Exercise brief: If a line below includes the string "thông", copy it.

Data shown:
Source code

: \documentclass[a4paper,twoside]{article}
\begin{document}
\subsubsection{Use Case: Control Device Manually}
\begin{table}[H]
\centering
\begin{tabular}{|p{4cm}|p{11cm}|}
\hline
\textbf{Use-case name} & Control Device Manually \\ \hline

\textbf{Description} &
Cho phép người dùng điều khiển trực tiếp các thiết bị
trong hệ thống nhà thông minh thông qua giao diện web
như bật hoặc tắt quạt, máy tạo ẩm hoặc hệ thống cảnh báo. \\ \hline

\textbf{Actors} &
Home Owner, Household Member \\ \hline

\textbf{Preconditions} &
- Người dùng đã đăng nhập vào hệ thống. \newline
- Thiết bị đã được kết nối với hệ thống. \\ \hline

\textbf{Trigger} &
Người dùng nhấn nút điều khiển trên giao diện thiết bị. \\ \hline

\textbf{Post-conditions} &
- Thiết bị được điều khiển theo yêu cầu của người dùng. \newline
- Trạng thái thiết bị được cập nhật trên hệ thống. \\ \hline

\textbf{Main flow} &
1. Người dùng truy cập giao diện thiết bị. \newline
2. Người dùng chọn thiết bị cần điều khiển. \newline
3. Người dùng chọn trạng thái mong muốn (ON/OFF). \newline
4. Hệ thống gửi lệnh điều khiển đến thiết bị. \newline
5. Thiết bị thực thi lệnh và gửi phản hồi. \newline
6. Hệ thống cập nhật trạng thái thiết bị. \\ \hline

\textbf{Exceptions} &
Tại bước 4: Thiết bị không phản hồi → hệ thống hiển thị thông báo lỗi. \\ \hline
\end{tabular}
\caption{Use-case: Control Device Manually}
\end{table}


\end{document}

Response:
trong hệ thống nhà thông minh thông qua giao diện web
Tại bước 4: Thiết bị không phản hồi → hệ thống hiển thị thông báo lỗi. \\ \hline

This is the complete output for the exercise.